TASK INPUTS Start Marker

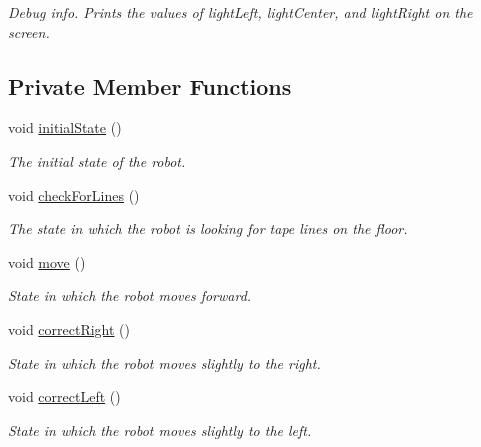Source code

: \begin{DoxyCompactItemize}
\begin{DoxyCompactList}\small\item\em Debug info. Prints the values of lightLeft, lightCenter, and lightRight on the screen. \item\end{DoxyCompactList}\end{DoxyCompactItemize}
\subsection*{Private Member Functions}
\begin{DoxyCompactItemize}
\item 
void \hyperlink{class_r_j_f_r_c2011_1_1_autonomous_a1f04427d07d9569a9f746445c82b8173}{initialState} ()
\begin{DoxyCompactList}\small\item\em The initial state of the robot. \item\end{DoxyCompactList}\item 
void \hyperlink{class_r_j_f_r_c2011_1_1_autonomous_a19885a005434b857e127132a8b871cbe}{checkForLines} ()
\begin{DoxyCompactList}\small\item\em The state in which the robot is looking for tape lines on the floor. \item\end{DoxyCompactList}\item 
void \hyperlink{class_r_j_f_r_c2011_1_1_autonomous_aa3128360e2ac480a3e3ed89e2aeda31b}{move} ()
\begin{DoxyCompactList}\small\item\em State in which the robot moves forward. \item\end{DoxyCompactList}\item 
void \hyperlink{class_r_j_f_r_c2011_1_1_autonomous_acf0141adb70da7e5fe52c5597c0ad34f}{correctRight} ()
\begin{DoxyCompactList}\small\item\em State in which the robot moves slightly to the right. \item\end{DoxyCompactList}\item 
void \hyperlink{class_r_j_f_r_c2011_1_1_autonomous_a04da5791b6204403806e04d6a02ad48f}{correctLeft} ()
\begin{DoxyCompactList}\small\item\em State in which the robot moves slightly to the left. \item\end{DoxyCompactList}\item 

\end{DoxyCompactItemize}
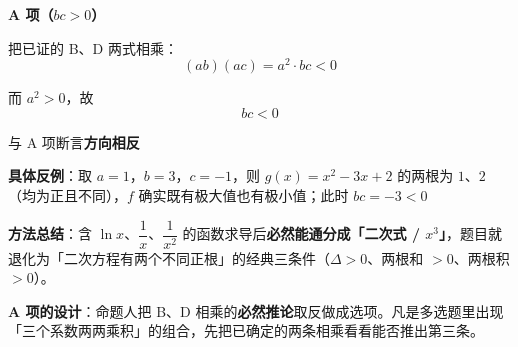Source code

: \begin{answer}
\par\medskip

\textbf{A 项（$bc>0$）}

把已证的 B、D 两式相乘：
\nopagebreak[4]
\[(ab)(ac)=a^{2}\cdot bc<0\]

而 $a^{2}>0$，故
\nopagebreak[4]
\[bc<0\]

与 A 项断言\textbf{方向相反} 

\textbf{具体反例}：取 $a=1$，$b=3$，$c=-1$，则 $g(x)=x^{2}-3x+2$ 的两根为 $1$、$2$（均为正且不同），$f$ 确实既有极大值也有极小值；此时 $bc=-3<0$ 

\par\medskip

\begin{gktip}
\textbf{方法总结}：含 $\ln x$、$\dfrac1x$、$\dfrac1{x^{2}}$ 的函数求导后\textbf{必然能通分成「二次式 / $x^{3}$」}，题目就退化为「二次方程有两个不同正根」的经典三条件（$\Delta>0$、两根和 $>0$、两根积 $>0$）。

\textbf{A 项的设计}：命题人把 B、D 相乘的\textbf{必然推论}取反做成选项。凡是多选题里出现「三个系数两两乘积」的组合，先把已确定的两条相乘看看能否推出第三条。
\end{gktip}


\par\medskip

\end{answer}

TASK INPUTS End Marker

WHAT YOU HAVE TO DO: Identify the lines of the data that contain the word "DoxyCompactItemize". Copy each of them.

SOLUTION TO THIS TASK:
: \begin{DoxyCompactItemize}
\begin{DoxyCompactList}\small\item\em Debug info. Prints the values of lightLeft, lightCenter, and lightRight on the screen. \item\end{DoxyCompactList}\end{DoxyCompactItemize}
\begin{DoxyCompactItemize}
\end{DoxyCompactItemize}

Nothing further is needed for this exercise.